Articles from the Associated Press and ProPublica years earlier suggest that cyber insurers were inadvertently driving up ransomware attacks but neither outlet provided any hard facts to back up their supposition. Indeed, a leading broker took the natural counterpoint: “[A]lthough no one wants to support cyber criminals, organizations are forced to weigh the option of paying ransoms against the risk of operational disruptions that could last weeks or months and cost far more.”

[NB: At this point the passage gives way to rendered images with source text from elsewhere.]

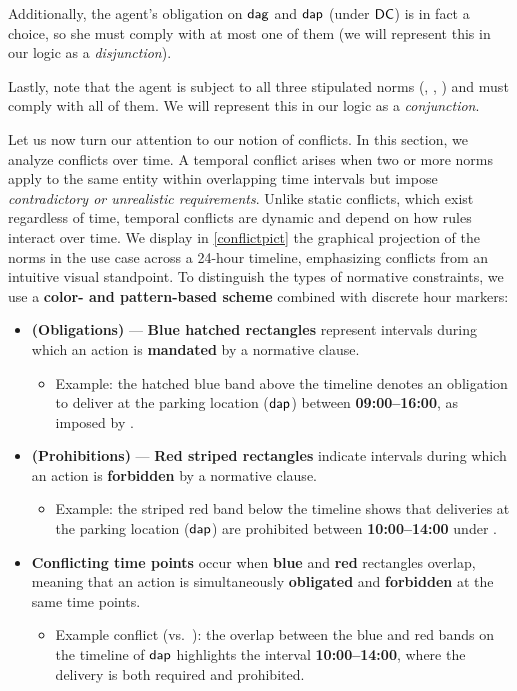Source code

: Additionally, the agent's obligation on $\delAtGate$ and $\delAtPark$ (under $\DC$) is in fact a choice, so she must comply with at most one of them (we will represent this in our logic as a \emph{disjunction}). 

Lastly, note that the agent is subject to all three stipulated norms (\DC, \SR, \MA) and must comply with all of them. We will represent this in our logic as a \emph{conjunction}.

Let us now turn our attention to our notion of conflicts. In this section, we analyze conflicts over time. A temporal conflict arises when two or more norms apply to the same entity within overlapping time intervals but impose \emph{contradictory or unrealistic requirements}. Unlike static conflicts, which exist regardless of time, temporal conflicts are dynamic and depend on how rules interact over time. We display in \ref{conflictpict} the graphical projection of the norms in the use case across a 24-hour timeline, emphasizing conflicts from an intuitive visual standpoint. 
To distinguish the types of normative constraints, we use a \textbf{color- and pattern-based scheme} combined with discrete hour markers:

\begin{itemize}
    \item \textbf{(Obligations)} — \textcolor{blue!80!black}{\textbf{Blue hatched rectangles}} represent intervals during which an action is \textbf{mandated} by a normative clause.  
    \begin{itemize}
        \item Example: the \textcolor{blue!80!black}{hatched blue band} above the timeline denotes an obligation to deliver at the parking location ($\delAtPark$) between \textbf{09{:}00–16{:}00}, as imposed by \DC.
    \end{itemize}

    \item \textbf{(Prohibitions)} — \textcolor{red!80!black}{\textbf{Red striped rectangles}} indicate intervals during which an action is \textbf{forbidden} by a normative clause.  
    \begin{itemize}
        \item Example: the \textcolor{red!80!black}{striped red band} below the timeline shows that deliveries at the parking location ($\delAtPark$) are prohibited between \textbf{10{:}00–14{:}00} under \SR.
    \end{itemize}

    \item \textbf{Conflicting time points} occur when \textbf{blue} and \textbf{red} rectangles overlap, meaning that an action is simultaneously \textbf{obligated} and \textbf{forbidden} at the same time points.  
    \begin{itemize}
        \item Example conflict (\DC vs.~\SR): the overlap between the blue and red bands on the timeline of $\delAtPark$ highlights the interval \textbf{10{:}00–14{:}00}, where the delivery is both required and prohibited.
    \end{itemize}
\end{itemize}
 
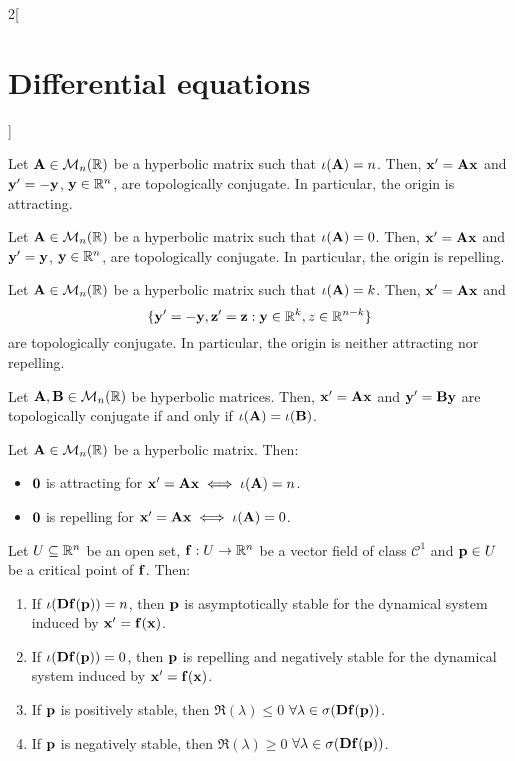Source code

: \documentclass[../../../main_math.tex]{subfiles}
\begin{document}
\begin{multicols}{2}[\section{Differential equations}]
\begin{theorem}
    Let $\vf{A}\in\mathcal{M}_n(\RR)$ be a hyperbolic matrix such that $\iota(\vf{A})=n$. Then, $\vf{x}'=\vf{A}\vf{x}$ and $\vf{y}'=-\vf{y}$, $\vf{y}\in\RR^n$, are topologically conjugate. In particular, the origin is attracting.
  \end{theorem}
  \begin{corollary}
    Let $\vf{A}\in\mathcal{M}_n(\RR)$ be a hyperbolic matrix such that $\iota(\vf{A})=0$. Then, $\vf{x}'=\vf{A}\vf{x}$ and $\vf{y}'=\vf{y}$, $\vf{y}\in\RR^n$, are topologically conjugate. In particular, the origin is repelling.
  \end{corollary}
  \begin{corollary}
    Let $\vf{A}\in\mathcal{M}_n(\RR)$ be a hyperbolic matrix such that $\iota(\vf{A})=k$. Then, $\vf{x}'=\vf{A}\vf{x}$ and $$\{\vf{y}'=-\vf{y}, \vf{z}'=\vf{z}:\vf{y}\in\RR^k,{z}\in\RR^{n-k}\}$$ are topologically conjugate. In particular, the origin is neither attracting nor repelling.
  \end{corollary}
  \begin{theorem}
    Let $\vf{A},\vf{B}\in\mathcal{M}_n(\RR)$ be hyperbolic matrices. Then, $\vf{x}'=\vf{A}\vf{x}$ and $\vf{y}'=\vf{B}\vf{y}$ are topologically conjugate if and only if $\iota(\vf{A})=\iota(\vf{B})$.
  \end{theorem}
  \begin{corollary}
    Let $\vf{A}\in\mathcal{M}_n(\RR)$ be a hyperbolic matrix. Then:
    \begin{itemize}
      \item $\vf{0}$ is attracting for $\vf{x}'=\vf{A}\vf{x}\iff\iota(\vf{A})=n$.
      \item $\vf{0}$ is repelling for $\vf{x}'=\vf{A}\vf{x}\iff\iota(\vf{A})=0$.
    \end{itemize}
  \end{corollary}
  \begin{theorem}
    Let $U\subseteq \RR^n$ be an open set, $\vf{f}:U\rightarrow\RR^n$ be a vector field of class $\mathcal{C}^1$ and $\vf{p}\in U$ be a critical point of $\vf{f}$. Then:
    \begin{enumerate}
      \item If $\iota(\vf{Df}(\vf{p}))=n$, then $\vf{p}$ is asymptotically stable for the dynamical system induced by $\vf{x}'=\vf{f}(\vf{x})$.
      \item If $\iota(\vf{Df}(\vf{p}))=0$, then $\vf{p}$ is repelling and negatively stable for the dynamical system induced by $\vf{x}'=\vf{f}(\vf{x})$.
      \item If $\vf{p}$ is positively stable, then $\Re(\lambda)\leq 0$ $\forall\lambda\in\sigma(\vf{Df}(\vf{p}))$.
      \item If $\vf{p}$ is negatively stable, then $\Re(\lambda)\geq 0$ $\forall\lambda\in\sigma(\vf{Df}(\vf{p}))$.
    \end{enumerate}
  \end{theorem}

\end{multicols}
\end{document}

It was never hard to imagine, however, that buying cyber insurance actually places a target on those companies who buy it and do not likely have the security resources necessary to stop ransomware gangs – especially given carriers may be inadvertently providing a roadmap to their house. Indeed, last year one major cyber insurer was purportedly targeted by the Maze ransomware gang. And, as of March 2021, there were at least two ongoing investigations involving attacks on major cyber insurers. Unless things change, it will only get worse for insurers and brokers given they are the new holders of the crown jewels.
One tactic that can impede the current claims challenge facing the industry is building on what was recently begun by AIG – a thought leader in this space for over two decades. In January 2021, AIG became the first lead cyber insurer to require ransomware co-insurance across the board – mandating that insureds share in paying a ransom payment. Following this lead, the larger markets began hardening on price and their underwriting requirements. Other markets immediately began to take advantage – only temporarily repairing the holes in the dike. As pointed out by Inside P&C: “The retrenchment of capacity and continued upward pricing pressure also continues a reordering of the market in which some of the largest names in US cyber insurance cede market share to upstart InsurTechs.”
Despite the fact cyber insurer MGAs are heavily funded and are now grabbing as much market share as they can, they still use paper backed by the largest reinsurers in the world – who frankly probably care more about their own profits rather than the market growth strategies of unrelated companies. In other words, any retrenchment may also eventually hit the MGAs when treaties get renegotiated.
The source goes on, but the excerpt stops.